На каторге принудительный труд был тяжел и для мужчин, и для женщин. Политические жили по местным меркам с комфортом, могли свободно передвигаться по всем помещениям и даже иногда покидать место заключения, чтобы прогуляться или сходить в ближайшую деревню. После 1907 года правила ужесточили. После нескольких лет заключения при хорошем поведении уголовные каторжане и каторжанки могли получить право выходить за периметр и навещать близких, если таковые имелись. Им могли разрешить жить за стенами места заключения. Позже они становились поселенцами и фактически вели крестьянский быт. Если наказание было не бессрочным, они по истечении срока могли вернуться в родные края.
Примечательно, что в Сибири и на Сахалине по очевидным причинам женщин было намного меньше, поэтому они становились объектом повышенного внимания и легко находили себе мужей, даже если овдовели при криминальных обстоятельствах. На Сахалине, который считался самым неприятным местом отбывания наказания, мужеубийц и просто убийц было особенно много (туда посылали за самые тяжкие преступления). Политических на Сахалине практически не было. Нехватка женского общества там ощущалась особенно остро. По этой причине женщин не сажали под замок, а находили им сожителей из числа местных сидельцев, которым разрешили жить в своих домах.
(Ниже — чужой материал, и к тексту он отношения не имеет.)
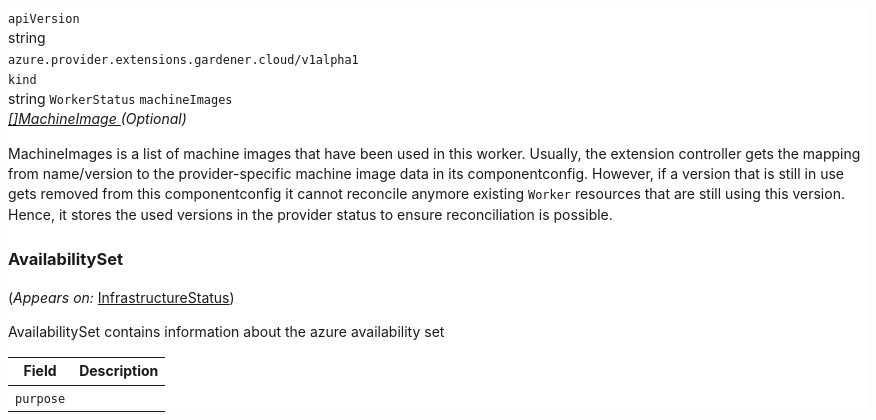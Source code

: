 </thead>
<tbody>
<tr>
<td>
<code>apiVersion</code></br>
string</td>
<td>
<code>
azure.provider.extensions.gardener.cloud/v1alpha1
</code>
</td>
</tr>
<tr>
<td>
<code>kind</code></br>
string
</td>
<td><code>WorkerStatus</code></td>
</tr>
<tr>
<td>
<code>machineImages</code></br>
<em>
<a href="#azure.provider.extensions.gardener.cloud/v1alpha1.MachineImage">
[]MachineImage
</a>
</em>
</td>
<td>
<em>(Optional)</em>
<p>MachineImages is a list of machine images that have been used in this worker. Usually, the extension controller
gets the mapping from name/version to the provider-specific machine image data in its componentconfig. However, if
a version that is still in use gets removed from this componentconfig it cannot reconcile anymore existing <code>Worker</code>
resources that are still using this version. Hence, it stores the used versions in the provider status to ensure
reconciliation is possible.</p>
</td>
</tr>
</tbody>
</table>
<h3 id="azure.provider.extensions.gardener.cloud/v1alpha1.AvailabilitySet">AvailabilitySet
</h3>
<p>
(<em>Appears on:</em>
<a href="#azure.provider.extensions.gardener.cloud/v1alpha1.InfrastructureStatus">InfrastructureStatus</a>)
</p>
<p>
<p>AvailabilitySet contains information about the azure availability set</p>
</p>
<table>
<thead>
<tr>
<th>Field</th>
<th>Description</th>
</tr>
</thead>
<tbody>
<tr>
<td>
<code>purpose</code></br>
В конце 19 века известный публицист Влас Дорошевич совершил поездку на Сахалин, изучив быт его вынужденных обитателей: «Женская тюрьма. Всего один “номер”, человек на десять. Женщины ведь отбывают на Сахалине особую каторгу: их отдают в сожительницы поселенцам. В тюрьме сидят только состоящие под следствием. При нашем появлении с нар встают две. Одна – старуха-черкешенка, убийца-рецидивистка, ни звука не понимающая по-русски. Другая – молодая женщина. Крестьянка Вятской губернии. Попала в каторгу за то, что подговорила кума убить мужа.
– Почему же?
– Неволей меня за него отдали. А кума-то я любила. Думала, вместе в каторгу пойдем. Ан его в одно место, а меня в другое.
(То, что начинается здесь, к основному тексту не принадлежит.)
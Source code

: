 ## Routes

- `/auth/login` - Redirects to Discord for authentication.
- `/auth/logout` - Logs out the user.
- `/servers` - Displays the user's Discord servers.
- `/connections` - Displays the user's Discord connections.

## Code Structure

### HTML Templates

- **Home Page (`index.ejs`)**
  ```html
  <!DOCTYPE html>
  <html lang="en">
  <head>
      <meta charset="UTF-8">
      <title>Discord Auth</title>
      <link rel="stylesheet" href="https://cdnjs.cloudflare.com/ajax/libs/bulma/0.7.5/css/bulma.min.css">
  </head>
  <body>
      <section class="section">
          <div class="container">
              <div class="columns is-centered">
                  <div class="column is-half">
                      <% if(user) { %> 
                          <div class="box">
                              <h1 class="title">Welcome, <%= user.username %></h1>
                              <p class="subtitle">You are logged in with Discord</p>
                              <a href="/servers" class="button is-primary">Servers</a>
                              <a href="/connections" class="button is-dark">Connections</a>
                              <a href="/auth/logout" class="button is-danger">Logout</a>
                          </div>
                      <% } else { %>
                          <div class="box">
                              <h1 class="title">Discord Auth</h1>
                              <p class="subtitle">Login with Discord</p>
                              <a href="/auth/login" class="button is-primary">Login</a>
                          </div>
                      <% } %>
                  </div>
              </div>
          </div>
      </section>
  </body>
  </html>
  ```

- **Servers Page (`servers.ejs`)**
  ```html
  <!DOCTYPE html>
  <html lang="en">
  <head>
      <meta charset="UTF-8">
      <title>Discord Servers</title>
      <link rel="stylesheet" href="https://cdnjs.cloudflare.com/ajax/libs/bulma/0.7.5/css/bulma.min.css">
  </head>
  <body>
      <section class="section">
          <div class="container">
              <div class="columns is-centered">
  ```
Здесь она совершила редкое на Сахалине преступление. С оружием в руках защищала своего сожителя. Он поссорился с поселенцами. На него кинулось девять человек, начали бить. Тогда она бросилась в хату, схватила ружье и выстрелила в первого попавшегося из нападавших.
– Что ж ты полюбила его, что ли, сожителя?
– Известно, полюбила. Ежели бы не полюбила, разве стала бы его собой защищать, – чай, меня могли убить… Хороший человек; думала, век с ним проживем, а теперь на-тко…
Она утирает набежавшие слезы и принимается тихо, беззвучно рыдать.
– Ничего ей не будет, – успокаивает меня смотритель. – Осудят, отдадут на дальнее поселение опять к какому-нибудь поселенцу в сожительницы… Женщины у нас на Сахалине безнаказанны.
Действительно, с одной стороны – как будто безнаказанность. Но какое наказание можно придумать тяжелее этой «отдачи» другому, отдачи женщины, полюбившей сильно, горячо, готовой жертвовать своей жизнью. Не пахнуло ли чем-то затхлым, тяжелым на вас? Отжитым временем».
Нередко на Сахалине женщинам предлагали идти в прислугу, а по факту стать еще любовницами местных чиновников или полицейских. Востребованы были даже те, кого «на большой земле» мужчины обходили бы за версту. Но нехватка женщин имела и обратную сторону. Так как способов хоть немного заработать на Сахалине было мало, а условия жизни были суровы, то некоторые женщины были вынуждены заниматься оказанием интимных услуг. Иногда сводниками становились новые сожители. При первой же возможности вынужденные обитатели старались уехать.
Стандартный путь дореволюционных «плохишей» - сначала полицейская часть, куда приводили задержанных, затем тюрьма/ тюремный замок, где ждали приговора и отбывали незначительные наказания, затем, в случае сурового приговора, каторга. В стандартный набор одежды арестантки входили белая косынка, кофта, суконная юбка, халат, зимой овчинная шуба.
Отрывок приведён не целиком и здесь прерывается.